--- START ---
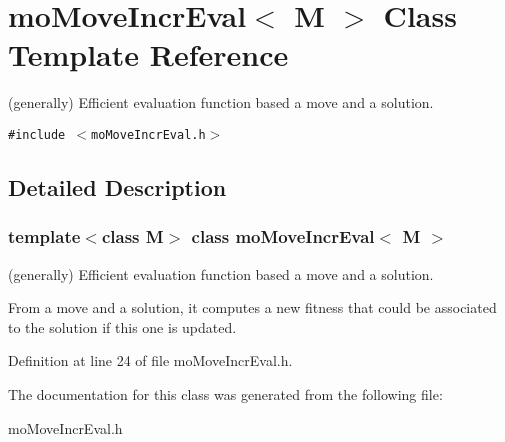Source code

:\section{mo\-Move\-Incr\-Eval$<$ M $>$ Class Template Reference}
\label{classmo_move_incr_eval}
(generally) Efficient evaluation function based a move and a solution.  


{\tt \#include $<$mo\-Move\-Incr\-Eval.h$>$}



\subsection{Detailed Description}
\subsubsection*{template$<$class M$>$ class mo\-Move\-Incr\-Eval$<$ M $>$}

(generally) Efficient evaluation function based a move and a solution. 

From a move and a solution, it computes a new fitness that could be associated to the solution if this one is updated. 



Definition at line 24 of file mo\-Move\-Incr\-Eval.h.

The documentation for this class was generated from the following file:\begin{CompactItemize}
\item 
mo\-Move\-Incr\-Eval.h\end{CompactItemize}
--- END ---
Reproduce the material word for word, but without its images.

### Answer section:
Source code

:\section{mo\-Move\-Incr\-Eval$<$ M $>$ Class Template Reference}
\label{classmo_move_incr_eval}
(generally) Efficient evaluation function based a move and a solution.  


{\tt \#include $<$mo\-Move\-Incr\-Eval.h$>$}



\subsection{Detailed Description}
\subsubsection*{template$<$class M$>$ class mo\-Move\-Incr\-Eval$<$ M $>$}

(generally) Efficient evaluation function based a move and a solution. 

From a move and a solution, it computes a new fitness that could be associated to the solution if this one is updated. 



Definition at line 24 of file mo\-Move\-Incr\-Eval.h.

The documentation for this class was generated from the following file:\begin{CompactItemize}
\item 
mo\-Move\-Incr\-Eval.h\end{CompactItemize}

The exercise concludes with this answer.